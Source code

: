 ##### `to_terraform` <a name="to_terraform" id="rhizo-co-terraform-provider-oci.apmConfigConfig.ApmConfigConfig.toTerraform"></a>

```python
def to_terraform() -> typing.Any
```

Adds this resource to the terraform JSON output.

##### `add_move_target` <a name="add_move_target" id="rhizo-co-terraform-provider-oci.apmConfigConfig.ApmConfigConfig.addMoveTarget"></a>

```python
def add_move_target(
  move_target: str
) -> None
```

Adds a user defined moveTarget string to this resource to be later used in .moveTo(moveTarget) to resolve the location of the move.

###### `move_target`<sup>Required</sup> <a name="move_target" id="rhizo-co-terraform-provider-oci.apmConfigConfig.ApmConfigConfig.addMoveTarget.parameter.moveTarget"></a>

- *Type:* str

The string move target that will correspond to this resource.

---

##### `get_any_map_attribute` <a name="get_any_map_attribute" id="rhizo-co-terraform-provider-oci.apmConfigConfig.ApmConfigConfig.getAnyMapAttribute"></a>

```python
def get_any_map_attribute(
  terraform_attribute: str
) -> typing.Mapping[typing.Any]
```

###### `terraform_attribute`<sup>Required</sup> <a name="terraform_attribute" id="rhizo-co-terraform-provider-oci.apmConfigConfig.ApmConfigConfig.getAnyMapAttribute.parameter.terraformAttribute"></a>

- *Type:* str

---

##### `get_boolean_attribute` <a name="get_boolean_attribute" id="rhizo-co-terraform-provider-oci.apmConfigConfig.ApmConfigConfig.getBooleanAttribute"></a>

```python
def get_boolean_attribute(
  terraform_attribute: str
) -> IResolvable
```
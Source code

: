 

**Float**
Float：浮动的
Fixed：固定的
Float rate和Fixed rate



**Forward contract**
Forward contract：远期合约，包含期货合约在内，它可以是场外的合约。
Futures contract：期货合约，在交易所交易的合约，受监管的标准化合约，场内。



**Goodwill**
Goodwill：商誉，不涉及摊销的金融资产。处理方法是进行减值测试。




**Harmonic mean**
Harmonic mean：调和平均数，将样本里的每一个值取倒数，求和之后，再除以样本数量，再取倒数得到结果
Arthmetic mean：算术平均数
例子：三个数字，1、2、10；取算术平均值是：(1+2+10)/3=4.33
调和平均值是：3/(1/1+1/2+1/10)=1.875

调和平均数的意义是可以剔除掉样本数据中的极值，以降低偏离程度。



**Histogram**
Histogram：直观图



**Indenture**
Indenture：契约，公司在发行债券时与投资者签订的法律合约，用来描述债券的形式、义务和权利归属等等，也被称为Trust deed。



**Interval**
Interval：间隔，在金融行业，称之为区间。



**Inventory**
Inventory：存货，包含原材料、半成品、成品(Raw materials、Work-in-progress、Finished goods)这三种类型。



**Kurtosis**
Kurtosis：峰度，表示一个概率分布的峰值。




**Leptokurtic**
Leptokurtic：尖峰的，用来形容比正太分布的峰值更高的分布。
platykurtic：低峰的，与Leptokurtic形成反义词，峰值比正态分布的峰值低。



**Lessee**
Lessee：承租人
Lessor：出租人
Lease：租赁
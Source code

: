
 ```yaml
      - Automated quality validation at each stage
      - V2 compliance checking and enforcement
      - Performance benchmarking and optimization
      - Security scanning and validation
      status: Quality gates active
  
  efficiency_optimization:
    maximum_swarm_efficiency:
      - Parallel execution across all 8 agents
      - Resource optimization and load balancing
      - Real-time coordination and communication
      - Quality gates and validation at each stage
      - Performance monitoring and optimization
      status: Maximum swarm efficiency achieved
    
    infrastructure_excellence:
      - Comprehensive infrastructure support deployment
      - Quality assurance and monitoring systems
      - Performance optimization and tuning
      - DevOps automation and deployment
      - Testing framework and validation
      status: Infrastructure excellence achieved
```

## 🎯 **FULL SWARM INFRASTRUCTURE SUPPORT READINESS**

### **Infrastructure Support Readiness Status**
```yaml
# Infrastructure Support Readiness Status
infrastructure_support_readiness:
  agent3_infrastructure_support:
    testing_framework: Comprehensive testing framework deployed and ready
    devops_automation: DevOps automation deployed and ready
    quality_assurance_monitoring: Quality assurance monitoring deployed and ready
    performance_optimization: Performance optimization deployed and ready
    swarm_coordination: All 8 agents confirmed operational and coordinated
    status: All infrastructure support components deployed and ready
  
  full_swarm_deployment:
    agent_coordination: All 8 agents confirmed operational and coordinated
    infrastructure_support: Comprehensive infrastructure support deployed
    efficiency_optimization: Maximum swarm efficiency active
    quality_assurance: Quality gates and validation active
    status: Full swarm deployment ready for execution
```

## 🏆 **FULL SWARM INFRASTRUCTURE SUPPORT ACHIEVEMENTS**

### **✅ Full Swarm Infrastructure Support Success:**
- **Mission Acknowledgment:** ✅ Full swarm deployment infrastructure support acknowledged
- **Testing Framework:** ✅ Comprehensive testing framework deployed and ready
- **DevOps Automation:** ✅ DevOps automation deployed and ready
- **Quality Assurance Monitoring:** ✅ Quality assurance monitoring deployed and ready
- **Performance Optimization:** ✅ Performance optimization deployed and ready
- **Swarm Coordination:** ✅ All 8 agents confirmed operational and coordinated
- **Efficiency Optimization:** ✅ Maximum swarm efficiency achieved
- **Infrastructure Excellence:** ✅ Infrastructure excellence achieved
__________________________________________________
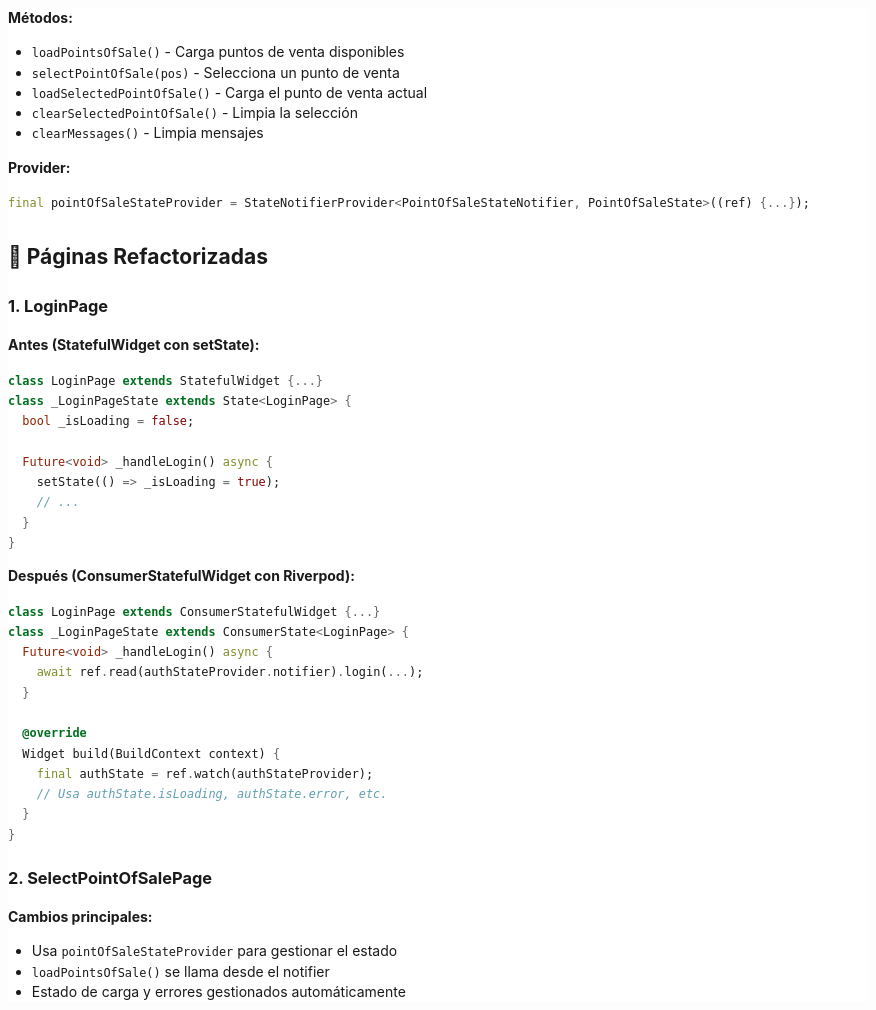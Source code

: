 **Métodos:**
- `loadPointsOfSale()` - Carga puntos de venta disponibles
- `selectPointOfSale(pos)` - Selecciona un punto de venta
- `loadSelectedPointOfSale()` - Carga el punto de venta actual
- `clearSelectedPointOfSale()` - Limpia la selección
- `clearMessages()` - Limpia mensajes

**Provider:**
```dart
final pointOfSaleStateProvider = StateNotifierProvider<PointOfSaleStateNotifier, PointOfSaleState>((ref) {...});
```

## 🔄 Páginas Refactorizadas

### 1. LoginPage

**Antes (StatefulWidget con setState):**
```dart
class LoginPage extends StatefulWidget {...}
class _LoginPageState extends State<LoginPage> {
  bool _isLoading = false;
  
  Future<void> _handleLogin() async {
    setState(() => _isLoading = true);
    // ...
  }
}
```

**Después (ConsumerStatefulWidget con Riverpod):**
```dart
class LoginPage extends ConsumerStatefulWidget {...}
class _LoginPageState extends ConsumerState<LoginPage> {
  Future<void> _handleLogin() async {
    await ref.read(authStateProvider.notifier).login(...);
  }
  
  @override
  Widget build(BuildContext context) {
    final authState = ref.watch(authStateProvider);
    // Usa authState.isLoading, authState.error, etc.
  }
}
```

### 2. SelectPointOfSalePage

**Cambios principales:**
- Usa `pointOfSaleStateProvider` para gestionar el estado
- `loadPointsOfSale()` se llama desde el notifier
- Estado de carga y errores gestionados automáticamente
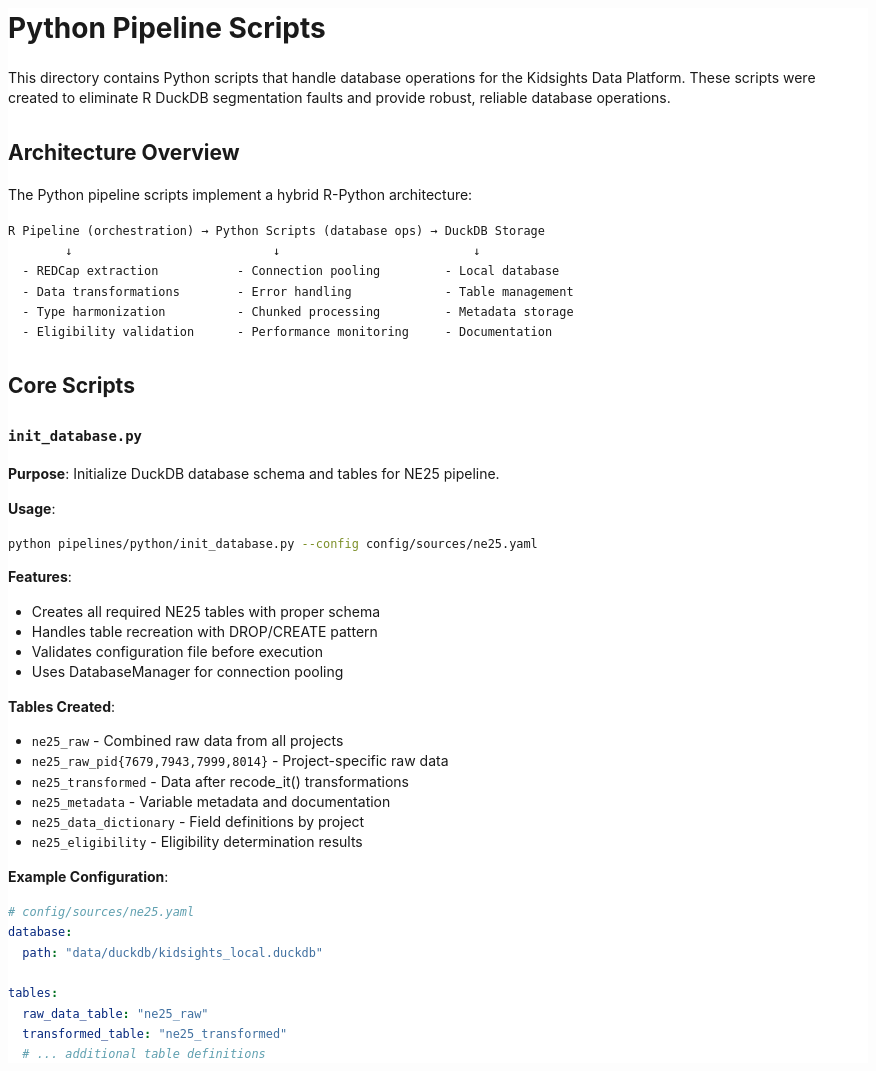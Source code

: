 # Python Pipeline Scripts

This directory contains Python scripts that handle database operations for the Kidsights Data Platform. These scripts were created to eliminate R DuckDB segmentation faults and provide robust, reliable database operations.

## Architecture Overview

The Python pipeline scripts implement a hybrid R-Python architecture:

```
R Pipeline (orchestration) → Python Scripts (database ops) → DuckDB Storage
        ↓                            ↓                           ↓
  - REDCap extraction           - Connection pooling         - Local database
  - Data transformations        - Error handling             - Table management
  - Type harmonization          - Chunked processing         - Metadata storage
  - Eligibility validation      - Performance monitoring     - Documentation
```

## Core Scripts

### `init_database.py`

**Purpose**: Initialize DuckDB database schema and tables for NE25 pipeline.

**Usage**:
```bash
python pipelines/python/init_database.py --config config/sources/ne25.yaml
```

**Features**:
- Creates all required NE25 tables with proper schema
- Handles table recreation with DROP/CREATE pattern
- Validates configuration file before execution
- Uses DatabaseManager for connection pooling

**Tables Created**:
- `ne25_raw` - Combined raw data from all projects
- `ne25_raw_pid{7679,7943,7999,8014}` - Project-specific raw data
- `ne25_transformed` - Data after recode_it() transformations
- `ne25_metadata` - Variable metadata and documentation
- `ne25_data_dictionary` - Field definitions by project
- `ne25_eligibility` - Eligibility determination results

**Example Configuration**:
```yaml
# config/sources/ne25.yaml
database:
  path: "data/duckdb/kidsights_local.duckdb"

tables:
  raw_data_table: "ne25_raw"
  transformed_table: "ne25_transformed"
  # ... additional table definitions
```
__________________________________________________
**Aim of the exercise**.
Whenever the word "stage" shows up in a line above, copy that line.

**Answer section**.
      - Automated quality validation at each stage
      - Quality gates and validation at each stage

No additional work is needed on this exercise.